DataCenterNews Asia Pacific - Specialist news for cloud & data center decision-makers
Datadog

Datadog launches GPU Monitoring to cut AI compute costs

Thu, 23rd Apr 2026 (Today)

Datadog has launched GPU Monitoring worldwide for organisations trying to manage rising AI computing costs.

The tool gives developers and machine learning engineers a single view of GPU use across infrastructure, workloads and application performance. It is intended to help teams identify idle resources, trace bottlenecks affecting model training, and relate hardware metrics to application behaviour.

Growth in AI development has driven a surge in demand for graphics processing units, which are used to train and run large models. That demand has also exposed operational issues for companies that have assembled a patchwork of GPU resources without clear oversight of utilisation, cost allocation or performance problems.

Datadog says GPU instances account for 14 per cent of compute costs, making them a significant expense for businesses expanding their AI work. Many organisations can see costs rising but still struggle to charge spending back to business units, understand workload context, or identify where efficiency gains can be made.

Existing GPU management tools often show device-level health data but do not explain why training and inference jobs slow down or fail, or which devices are sitting idle. As a result, engineering teams may overprovision hardware as a precaution, pushing spending higher.

Cost pressure

The new product aims to address those gaps by linking telemetry from GPU fleets to the workloads using those resources. This shared view is intended to help platform engineering and machine learning teams investigate problems together instead of relying on separate dashboards and data sources.

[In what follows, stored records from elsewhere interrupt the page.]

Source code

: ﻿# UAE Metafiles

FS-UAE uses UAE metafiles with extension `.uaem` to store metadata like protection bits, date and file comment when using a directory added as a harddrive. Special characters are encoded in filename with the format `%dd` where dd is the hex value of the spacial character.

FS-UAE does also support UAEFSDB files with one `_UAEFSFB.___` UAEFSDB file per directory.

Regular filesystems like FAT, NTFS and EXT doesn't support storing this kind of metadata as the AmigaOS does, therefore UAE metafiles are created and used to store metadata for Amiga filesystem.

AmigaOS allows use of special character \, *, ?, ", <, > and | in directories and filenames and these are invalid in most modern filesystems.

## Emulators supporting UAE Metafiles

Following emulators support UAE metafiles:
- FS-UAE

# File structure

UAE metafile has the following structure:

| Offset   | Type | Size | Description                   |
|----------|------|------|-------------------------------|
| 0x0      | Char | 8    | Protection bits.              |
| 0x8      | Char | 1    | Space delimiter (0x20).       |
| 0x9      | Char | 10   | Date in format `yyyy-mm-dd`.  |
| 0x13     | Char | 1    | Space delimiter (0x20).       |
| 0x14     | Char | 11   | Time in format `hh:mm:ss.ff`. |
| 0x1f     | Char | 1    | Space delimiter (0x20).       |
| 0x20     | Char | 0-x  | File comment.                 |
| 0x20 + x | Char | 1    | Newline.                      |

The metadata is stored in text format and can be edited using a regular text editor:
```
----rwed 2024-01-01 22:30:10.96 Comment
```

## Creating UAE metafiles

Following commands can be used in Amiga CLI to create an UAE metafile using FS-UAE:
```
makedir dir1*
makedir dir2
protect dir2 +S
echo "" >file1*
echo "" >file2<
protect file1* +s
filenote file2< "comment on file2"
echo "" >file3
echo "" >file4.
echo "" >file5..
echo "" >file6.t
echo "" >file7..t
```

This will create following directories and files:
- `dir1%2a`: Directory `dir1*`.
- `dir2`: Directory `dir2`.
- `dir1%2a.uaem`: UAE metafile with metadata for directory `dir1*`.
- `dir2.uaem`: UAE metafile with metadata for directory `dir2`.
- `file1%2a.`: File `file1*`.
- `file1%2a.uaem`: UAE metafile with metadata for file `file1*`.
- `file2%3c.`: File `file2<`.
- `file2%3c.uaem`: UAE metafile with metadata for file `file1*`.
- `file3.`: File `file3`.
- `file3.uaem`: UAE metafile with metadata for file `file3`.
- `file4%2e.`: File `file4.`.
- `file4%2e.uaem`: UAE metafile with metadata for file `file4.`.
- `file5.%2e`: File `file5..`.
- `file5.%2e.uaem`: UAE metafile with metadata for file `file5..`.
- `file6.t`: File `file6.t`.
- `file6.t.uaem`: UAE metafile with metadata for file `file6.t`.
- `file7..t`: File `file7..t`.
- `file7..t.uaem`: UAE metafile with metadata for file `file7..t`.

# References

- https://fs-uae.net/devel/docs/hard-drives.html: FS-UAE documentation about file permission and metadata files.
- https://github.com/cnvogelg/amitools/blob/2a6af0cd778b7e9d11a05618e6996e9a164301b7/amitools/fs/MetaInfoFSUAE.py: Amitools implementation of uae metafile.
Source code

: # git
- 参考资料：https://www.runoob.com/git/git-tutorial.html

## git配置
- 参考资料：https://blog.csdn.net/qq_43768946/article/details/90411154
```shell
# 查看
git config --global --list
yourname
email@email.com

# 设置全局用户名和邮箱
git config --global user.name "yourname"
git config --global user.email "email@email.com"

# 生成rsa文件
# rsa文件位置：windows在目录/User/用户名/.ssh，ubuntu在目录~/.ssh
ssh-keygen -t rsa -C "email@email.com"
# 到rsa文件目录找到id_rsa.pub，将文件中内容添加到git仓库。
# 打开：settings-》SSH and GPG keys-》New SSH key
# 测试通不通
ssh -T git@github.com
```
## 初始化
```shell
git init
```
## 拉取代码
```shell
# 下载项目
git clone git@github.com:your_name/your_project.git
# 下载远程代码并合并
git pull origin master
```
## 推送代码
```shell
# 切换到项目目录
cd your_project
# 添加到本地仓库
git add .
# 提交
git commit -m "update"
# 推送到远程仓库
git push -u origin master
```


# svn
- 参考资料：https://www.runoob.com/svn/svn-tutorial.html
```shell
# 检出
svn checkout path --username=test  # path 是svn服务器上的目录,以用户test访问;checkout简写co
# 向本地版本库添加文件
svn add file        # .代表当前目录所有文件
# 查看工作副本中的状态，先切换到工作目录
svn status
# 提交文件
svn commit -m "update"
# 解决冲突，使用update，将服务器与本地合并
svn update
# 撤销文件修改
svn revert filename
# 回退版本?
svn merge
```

Users can forecast demand from fleet usage patterns and assess whether they need to buy additional GPUs or free existing capacity. The product can also help detect unhealthy GPUs before failures spread across clusters and disrupt training or inference jobs.

Yanbing Li, Chief Product Officer at Datadog, said the economics of AI infrastructure have become a broader management issue. "GPU instances account for 14 percent of compute costs-which is a huge issue as companies are struggling to build AI-first technology in scalable and smart ways. While these companies can see their costs climbing, they can't chargeback GPU spend across business units, see workload context or identify clear next steps for improvement. As a result, it is very challenging to budget and plan in thoughtful ways," Li said.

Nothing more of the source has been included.